Extracted information below:

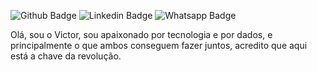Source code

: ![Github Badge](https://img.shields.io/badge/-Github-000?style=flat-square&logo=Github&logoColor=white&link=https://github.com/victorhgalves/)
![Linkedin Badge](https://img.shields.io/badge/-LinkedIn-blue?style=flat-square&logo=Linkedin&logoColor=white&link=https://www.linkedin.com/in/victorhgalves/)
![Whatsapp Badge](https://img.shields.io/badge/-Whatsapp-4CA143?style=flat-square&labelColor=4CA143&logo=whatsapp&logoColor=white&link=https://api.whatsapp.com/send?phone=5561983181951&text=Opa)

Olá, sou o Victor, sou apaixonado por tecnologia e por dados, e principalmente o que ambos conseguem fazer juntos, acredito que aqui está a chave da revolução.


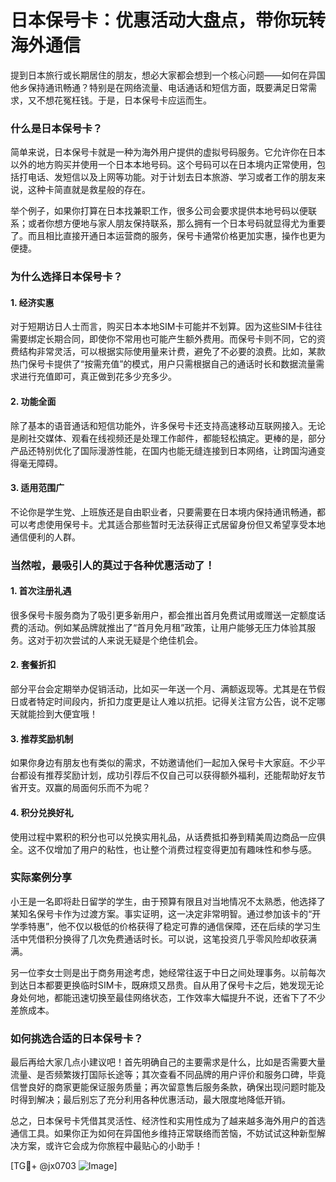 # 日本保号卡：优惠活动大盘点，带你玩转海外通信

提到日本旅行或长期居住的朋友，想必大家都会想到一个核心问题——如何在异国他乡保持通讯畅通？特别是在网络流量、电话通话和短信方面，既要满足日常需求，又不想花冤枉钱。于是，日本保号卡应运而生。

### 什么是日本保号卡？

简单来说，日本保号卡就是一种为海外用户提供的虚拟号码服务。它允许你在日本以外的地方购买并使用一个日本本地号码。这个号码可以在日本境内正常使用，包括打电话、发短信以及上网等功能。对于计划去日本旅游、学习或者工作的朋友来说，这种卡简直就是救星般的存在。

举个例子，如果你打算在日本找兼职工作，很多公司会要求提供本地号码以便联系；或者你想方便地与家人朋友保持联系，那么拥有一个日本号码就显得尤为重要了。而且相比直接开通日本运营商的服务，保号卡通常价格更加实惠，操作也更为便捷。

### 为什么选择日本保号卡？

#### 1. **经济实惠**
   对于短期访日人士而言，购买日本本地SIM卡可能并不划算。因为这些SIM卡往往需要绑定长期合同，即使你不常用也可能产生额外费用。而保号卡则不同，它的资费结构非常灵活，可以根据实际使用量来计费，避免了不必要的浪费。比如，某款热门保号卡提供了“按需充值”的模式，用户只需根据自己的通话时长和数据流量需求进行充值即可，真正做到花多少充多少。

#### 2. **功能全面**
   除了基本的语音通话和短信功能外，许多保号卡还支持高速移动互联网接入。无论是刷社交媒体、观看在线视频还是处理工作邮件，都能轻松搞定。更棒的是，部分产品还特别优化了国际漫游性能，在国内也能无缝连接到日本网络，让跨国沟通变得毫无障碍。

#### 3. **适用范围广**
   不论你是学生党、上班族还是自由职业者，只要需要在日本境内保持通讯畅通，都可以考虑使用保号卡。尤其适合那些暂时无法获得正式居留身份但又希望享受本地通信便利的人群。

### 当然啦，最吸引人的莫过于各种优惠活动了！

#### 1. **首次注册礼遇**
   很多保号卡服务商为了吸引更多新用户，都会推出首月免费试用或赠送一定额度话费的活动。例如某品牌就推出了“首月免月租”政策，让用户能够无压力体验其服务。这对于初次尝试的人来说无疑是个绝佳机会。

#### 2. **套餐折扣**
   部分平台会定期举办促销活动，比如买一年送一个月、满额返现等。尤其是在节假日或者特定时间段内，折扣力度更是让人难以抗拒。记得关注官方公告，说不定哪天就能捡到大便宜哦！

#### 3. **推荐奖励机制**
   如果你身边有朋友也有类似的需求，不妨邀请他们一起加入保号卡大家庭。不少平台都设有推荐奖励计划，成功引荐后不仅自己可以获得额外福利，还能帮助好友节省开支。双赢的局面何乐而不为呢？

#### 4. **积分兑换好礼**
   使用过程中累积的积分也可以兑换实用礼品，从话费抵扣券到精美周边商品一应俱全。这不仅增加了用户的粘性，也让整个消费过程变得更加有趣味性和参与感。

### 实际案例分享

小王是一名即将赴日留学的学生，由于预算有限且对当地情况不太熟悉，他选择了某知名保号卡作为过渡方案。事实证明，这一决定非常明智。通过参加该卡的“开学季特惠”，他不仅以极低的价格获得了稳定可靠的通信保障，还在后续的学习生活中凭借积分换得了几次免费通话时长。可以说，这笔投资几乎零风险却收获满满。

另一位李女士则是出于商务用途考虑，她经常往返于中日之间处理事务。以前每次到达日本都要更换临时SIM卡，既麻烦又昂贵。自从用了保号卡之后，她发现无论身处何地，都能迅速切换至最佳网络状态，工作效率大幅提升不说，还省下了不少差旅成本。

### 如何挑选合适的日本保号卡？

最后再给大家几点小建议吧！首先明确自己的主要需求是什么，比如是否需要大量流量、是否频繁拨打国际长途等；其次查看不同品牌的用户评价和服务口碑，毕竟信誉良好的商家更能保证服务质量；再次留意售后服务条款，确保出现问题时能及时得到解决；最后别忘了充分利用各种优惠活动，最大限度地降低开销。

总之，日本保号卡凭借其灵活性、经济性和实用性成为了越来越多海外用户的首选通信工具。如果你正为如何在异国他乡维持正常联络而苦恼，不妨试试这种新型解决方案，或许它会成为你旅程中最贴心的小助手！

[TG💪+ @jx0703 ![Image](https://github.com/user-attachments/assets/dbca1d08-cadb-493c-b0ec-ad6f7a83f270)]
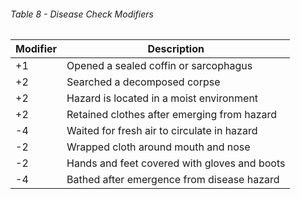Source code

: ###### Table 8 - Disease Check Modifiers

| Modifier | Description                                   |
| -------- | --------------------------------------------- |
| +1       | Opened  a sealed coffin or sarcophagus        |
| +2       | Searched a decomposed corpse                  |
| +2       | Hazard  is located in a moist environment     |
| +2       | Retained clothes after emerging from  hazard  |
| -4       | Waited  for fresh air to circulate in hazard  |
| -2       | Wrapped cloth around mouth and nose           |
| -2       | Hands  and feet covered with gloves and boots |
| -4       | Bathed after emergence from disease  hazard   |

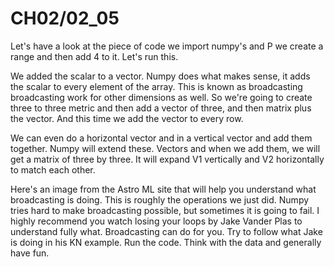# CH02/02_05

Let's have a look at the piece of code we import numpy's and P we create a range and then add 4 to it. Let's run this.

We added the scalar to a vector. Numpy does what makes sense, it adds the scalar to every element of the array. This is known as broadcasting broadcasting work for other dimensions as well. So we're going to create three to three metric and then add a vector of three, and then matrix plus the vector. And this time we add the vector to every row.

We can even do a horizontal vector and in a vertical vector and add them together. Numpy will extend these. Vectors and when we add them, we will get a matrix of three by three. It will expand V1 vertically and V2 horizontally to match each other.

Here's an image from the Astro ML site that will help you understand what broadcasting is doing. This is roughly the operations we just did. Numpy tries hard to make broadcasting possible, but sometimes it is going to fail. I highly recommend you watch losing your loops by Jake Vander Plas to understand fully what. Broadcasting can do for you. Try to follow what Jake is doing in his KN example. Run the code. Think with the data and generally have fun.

End of Extracted information.
Extracted information below:

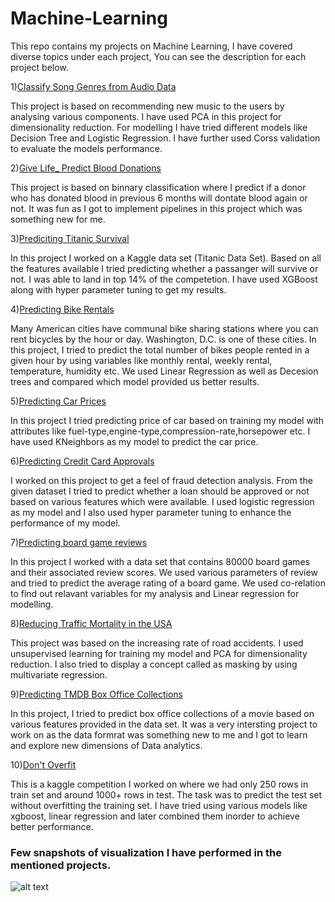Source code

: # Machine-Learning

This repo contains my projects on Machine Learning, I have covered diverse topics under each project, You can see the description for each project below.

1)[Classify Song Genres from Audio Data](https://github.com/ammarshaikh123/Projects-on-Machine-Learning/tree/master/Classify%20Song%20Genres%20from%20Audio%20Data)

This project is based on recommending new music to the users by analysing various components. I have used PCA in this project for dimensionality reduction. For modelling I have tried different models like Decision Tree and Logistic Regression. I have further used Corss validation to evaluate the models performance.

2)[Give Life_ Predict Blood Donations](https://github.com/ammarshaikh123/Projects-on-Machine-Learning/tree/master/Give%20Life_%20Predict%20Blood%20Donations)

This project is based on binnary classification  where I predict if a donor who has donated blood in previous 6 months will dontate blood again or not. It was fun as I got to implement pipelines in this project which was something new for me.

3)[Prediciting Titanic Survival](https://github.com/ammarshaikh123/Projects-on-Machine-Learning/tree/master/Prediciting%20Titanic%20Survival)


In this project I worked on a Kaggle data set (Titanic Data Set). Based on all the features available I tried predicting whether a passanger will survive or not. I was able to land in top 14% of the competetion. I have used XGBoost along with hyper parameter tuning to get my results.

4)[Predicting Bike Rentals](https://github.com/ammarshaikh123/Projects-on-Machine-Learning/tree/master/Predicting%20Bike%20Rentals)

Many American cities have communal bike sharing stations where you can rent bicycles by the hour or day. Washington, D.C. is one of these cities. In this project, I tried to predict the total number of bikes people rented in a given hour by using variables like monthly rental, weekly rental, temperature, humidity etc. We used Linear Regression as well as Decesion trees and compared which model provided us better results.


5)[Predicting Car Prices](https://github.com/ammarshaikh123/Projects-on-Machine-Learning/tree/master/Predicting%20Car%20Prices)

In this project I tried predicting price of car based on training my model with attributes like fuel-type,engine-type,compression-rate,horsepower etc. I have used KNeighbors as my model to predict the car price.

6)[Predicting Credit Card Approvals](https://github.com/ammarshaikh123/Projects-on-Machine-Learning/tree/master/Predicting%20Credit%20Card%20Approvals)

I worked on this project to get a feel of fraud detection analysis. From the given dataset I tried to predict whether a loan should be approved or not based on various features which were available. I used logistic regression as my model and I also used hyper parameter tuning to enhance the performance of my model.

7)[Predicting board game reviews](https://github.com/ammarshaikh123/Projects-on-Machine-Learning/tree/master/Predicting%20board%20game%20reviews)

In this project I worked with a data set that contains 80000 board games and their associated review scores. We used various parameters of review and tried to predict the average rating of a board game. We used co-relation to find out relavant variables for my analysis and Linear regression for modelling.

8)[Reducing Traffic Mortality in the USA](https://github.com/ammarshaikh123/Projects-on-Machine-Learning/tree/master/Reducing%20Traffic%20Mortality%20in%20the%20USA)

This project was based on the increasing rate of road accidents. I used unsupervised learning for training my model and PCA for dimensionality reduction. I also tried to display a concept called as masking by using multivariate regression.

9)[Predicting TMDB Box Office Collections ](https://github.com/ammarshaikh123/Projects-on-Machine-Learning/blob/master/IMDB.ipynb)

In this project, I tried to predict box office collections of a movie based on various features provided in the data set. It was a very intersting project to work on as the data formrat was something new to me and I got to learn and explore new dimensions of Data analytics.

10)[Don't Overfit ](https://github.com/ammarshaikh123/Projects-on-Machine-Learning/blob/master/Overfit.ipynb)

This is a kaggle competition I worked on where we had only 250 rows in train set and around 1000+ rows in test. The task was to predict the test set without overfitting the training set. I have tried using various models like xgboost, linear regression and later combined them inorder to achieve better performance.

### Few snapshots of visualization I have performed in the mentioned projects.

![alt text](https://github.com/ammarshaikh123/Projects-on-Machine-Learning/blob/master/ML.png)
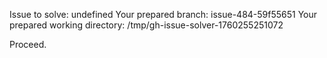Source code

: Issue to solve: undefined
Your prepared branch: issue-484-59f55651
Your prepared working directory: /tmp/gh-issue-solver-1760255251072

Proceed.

End of Extracted information.

Task details
Sift through the material above and copy each line that holds "blob".

Result of the exercise
9)[Predicting TMDB Box Office Collections ](https://github.com/ammarshaikh123/Projects-on-Machine-Learning/blob/master/IMDB.ipynb)
10)[Don't Overfit ](https://github.com/ammarshaikh123/Projects-on-Machine-Learning/blob/master/Overfit.ipynb)
![alt text](https://github.com/ammarshaikh123/Projects-on-Machine-Learning/blob/master/ML.png)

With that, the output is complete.